IMHO - the best £3k to £5k investment shareholders could make would be to appoint a marine engineering consultancy to audit the site development and, to produce a cost estimate for the work carried out to date, and another to complete the development as proposed.

Would not surprise me if the following scenario played out over time: the Port failed to produce sufficient profit to pay the interest on the bank loans; the banks foreclosed and took the port and equipment as collateral: following which a consortium led by Ghandi buys the port off the banks for around what they are owed, and then turn it into a pure logistics park, servicing the ever growing needs of the JNPT container shippers and receivers.

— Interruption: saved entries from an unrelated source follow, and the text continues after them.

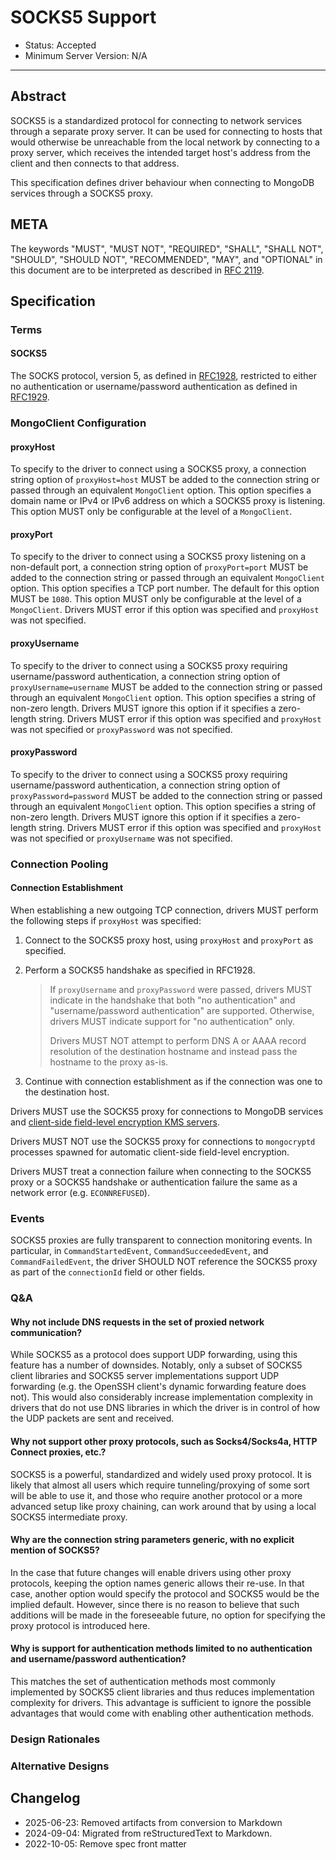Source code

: # SOCKS5 Support

- Status: Accepted
- Minimum Server Version: N/A

______________________________________________________________________

## Abstract

SOCKS5 is a standardized protocol for connecting to network services through a separate proxy server. It can be used for
connecting to hosts that would otherwise be unreachable from the local network by connecting to a proxy server, which
receives the intended target host's address from the client and then connects to that address.

This specification defines driver behaviour when connecting to MongoDB services through a SOCKS5 proxy.

## META

The keywords "MUST", "MUST NOT", "REQUIRED", "SHALL", "SHALL NOT", "SHOULD", "SHOULD NOT", "RECOMMENDED", "MAY", and
"OPTIONAL" in this document are to be interpreted as described in [RFC 2119](https://www.ietf.org/rfc/rfc2119.txt).

## Specification

### Terms

#### SOCKS5

The SOCKS protocol, version 5, as defined in [RFC1928](https://datatracker.ietf.org/doc/html/rfc1928), restricted to
either no authentication or username/password authentication as defined in
[RFC1929](https://datatracker.ietf.org/doc/html/rfc1929).

### MongoClient Configuration

#### proxyHost

To specify to the driver to connect using a SOCKS5 proxy, a connection string option of `proxyHost=host` MUST be added
to the connection string or passed through an equivalent `MongoClient` option. This option specifies a domain name or
IPv4 or IPv6 address on which a SOCKS5 proxy is listening. This option MUST only be configurable at the level of a
`MongoClient`.

#### proxyPort

To specify to the driver to connect using a SOCKS5 proxy listening on a non-default port, a connection string option of
`proxyPort=port` MUST be added to the connection string or passed through an equivalent `MongoClient` option. This
option specifies a TCP port number. The default for this option MUST be `1080`. This option MUST only be configurable at
the level of a `MongoClient`. Drivers MUST error if this option was specified and `proxyHost` was not specified.

#### proxyUsername

To specify to the driver to connect using a SOCKS5 proxy requiring username/password authentication, a connection string
option of `proxyUsername=username` MUST be added to the connection string or passed through an equivalent
`MongoClient` option. This option specifies a string of non-zero length. Drivers MUST ignore this option if it specifies
a zero-length string. Drivers MUST error if this option was specified and `proxyHost` was not specified or
`proxyPassword` was not specified.

#### proxyPassword

To specify to the driver to connect using a SOCKS5 proxy requiring username/password authentication, a connection string
option of `proxyPassword=password` MUST be added to the connection string or passed through an equivalent
`MongoClient` option. This option specifies a string of non-zero length. Drivers MUST ignore this option if it specifies
a zero-length string. Drivers MUST error if this option was specified and `proxyHost` was not specified or
`proxyUsername` was not specified.

### Connection Pooling

#### Connection Establishment

When establishing a new outgoing TCP connection, drivers MUST perform the following steps if `proxyHost` was specified:

1. Connect to the SOCKS5 proxy host, using `proxyHost` and `proxyPort` as specified.

2. Perform a SOCKS5 handshake as specified in RFC1928.

    > If `proxyUsername` and `proxyPassword` were passed, drivers MUST indicate in the handshake that both "no
    > authentication" and "username/password authentication" are supported. Otherwise, drivers MUST indicate support for
    > "no authentication" only.
    >
    > Drivers MUST NOT attempt to perform DNS A or AAAA record resolution of the destination hostname and instead pass
    > the hostname to the proxy as-is.

3. Continue with connection establishment as if the connection was one to the destination host.

Drivers MUST use the SOCKS5 proxy for connections to MongoDB services and
[client-side field-level encryption KMS servers](../client-side-encryption/client-side-encryption.md#kms-provider).

Drivers MUST NOT use the SOCKS5 proxy for connections to `mongocryptd` processes spawned for automatic
client-side field-level encryption.

Drivers MUST treat a connection failure when connecting to the SOCKS5 proxy or a SOCKS5 handshake or authentication
failure the same as a network error (e.g. `ECONNREFUSED`).

### Events

SOCKS5 proxies are fully transparent to connection monitoring events. In particular, in `CommandStartedEvent`,
`CommandSucceededEvent`, and `CommandFailedEvent`, the driver SHOULD NOT reference the SOCKS5 proxy as part of
the `connectionId` field or other fields.

### Q&A

#### Why not include DNS requests in the set of proxied network communication?

While SOCKS5 as a protocol does support UDP forwarding, using this feature has a number of downsides. Notably, only a
subset of SOCKS5 client libraries and SOCKS5 server implementations support UDP forwarding (e.g. the OpenSSH client's
dynamic forwarding feature does not). This would also considerably increase implementation complexity in drivers that do
not use DNS libraries in which the driver is in control of how the UDP packets are sent and received.

#### Why not support other proxy protocols, such as Socks4/Socks4a, HTTP Connect proxies, etc.?

SOCKS5 is a powerful, standardized and widely used proxy protocol. It is likely that almost all users which require
tunneling/proxying of some sort will be able to use it, and those who require another protocol or a more advanced setup
like proxy chaining, can work around that by using a local SOCKS5 intermediate proxy.

#### Why are the connection string parameters generic, with no explicit mention of SOCKS5?

In the case that future changes will enable drivers using other proxy protocols, keeping the option names generic allows
their re-use. In that case, another option would specify the protocol and SOCKS5 would be the implied default. However,
since there is no reason to believe that such additions will be made in the foreseeable future, no option for specifying
the proxy protocol is introduced here.

#### Why is support for authentication methods limited to no authentication and username/password authentication?

This matches the set of authentication methods most commonly implemented by SOCKS5 client libraries and thus reduces
implementation complexity for drivers. This advantage is sufficient to ignore the possible advantages that would come
with enabling other authentication methods.

### Design Rationales

### Alternative Designs

## Changelog

- 2025-06-23: Removed artifacts from conversion to Markdown
- 2024-09-04: Migrated from reStructuredText to Markdown.
- 2022-10-05: Remove spec front matter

Without greater depth in the Karanja access channel imo, it is inconceivable that Karanja will be able to generate sufficient high paying, fast moving cargo handling revenue to make it commercially viable. For shareholders sake, i would like to be proved wrong, but would estimate the likelihood of this at less than 5%, which is why i will not reinvest at any price.


AIMHO/DYOR
Posted at 18/11/2016 15:06 by mount teide
DVI -

'I was annoyed that they didn't raise the funds at a higher level but unfortunately AIM rules didn't help us this time because the company were obliged to announce that it would need to raise further funds before it had done all the work to find out exactly what funds were needed.'

This is all disingenuous nonsense from SPL - the design spec has not changed, and anyhow they would be well aware once reclamation work commenced if there was likely to be a material cost over-run, outside the fixed price element of the contract by ITD.

I would remind SPL shareholders that Singapore which has one of the top three largest container ports in the world(currently three times the size of all the JNPT terminal combined)has been enlarging its land area for decades and current reclamation costs are around $25/sqm - $100,000/acre. If Singapore can reclaim 200 acres of coastal land for around £20m today(including buying in the sand land fill material) - how come SPL need another £36m to cover over-run reclamation costs, on top of the £110m they have raised in debt and equity to date?

As for the spec not changing - Pavin needs to have a look at his own Karanja video presentation, where SPL states the the second 600m of the 1000m of berths will have 10m of water depth alongside. So how did SPL propose to do this if the access channel was going to remain at 4.5m? Its misrepresentation - Answers on a postcard to the Mumbai fraud squad!

These guys are totally incompetent amateur port owner/operators who are out of their depth to a level that beggars belief or they are involved in operating a XXXX).

It would not suprise me that for around £150m, all shareholders see before the money again runs out, is around 300-400m of berths with 4.5m of water availability, and around 75-100 acres of reclaimed land - something that could probably be built today to a very high spec for £40-50m.
Posted at 04/11/2016 11:21 by mount teide
Hi DVI - my main concern is that the management has been unable to attract a third party port operator(the smart money) as a partner in a port development project with such high commercial potential. I would have been far happier if SPL had raised any further funds from an experienced port operator, or say 50% of it as a further bank loan, than to raise the entire £36m via equity investors and attempt to go it alone - in light of experience i no longer trust Nikhil Ghandi.

I do not believe a new port development in Karanja Creek built to what is a very modest technical specification( it does not need to be any more) should be costing anywhere near what management now suggests is needed circa £145m - a huge amount of money for such a development.

The Port of Tilbury is around 1,500 acres and has 50 deepwater berths and was bought by Forth Ports for £130m.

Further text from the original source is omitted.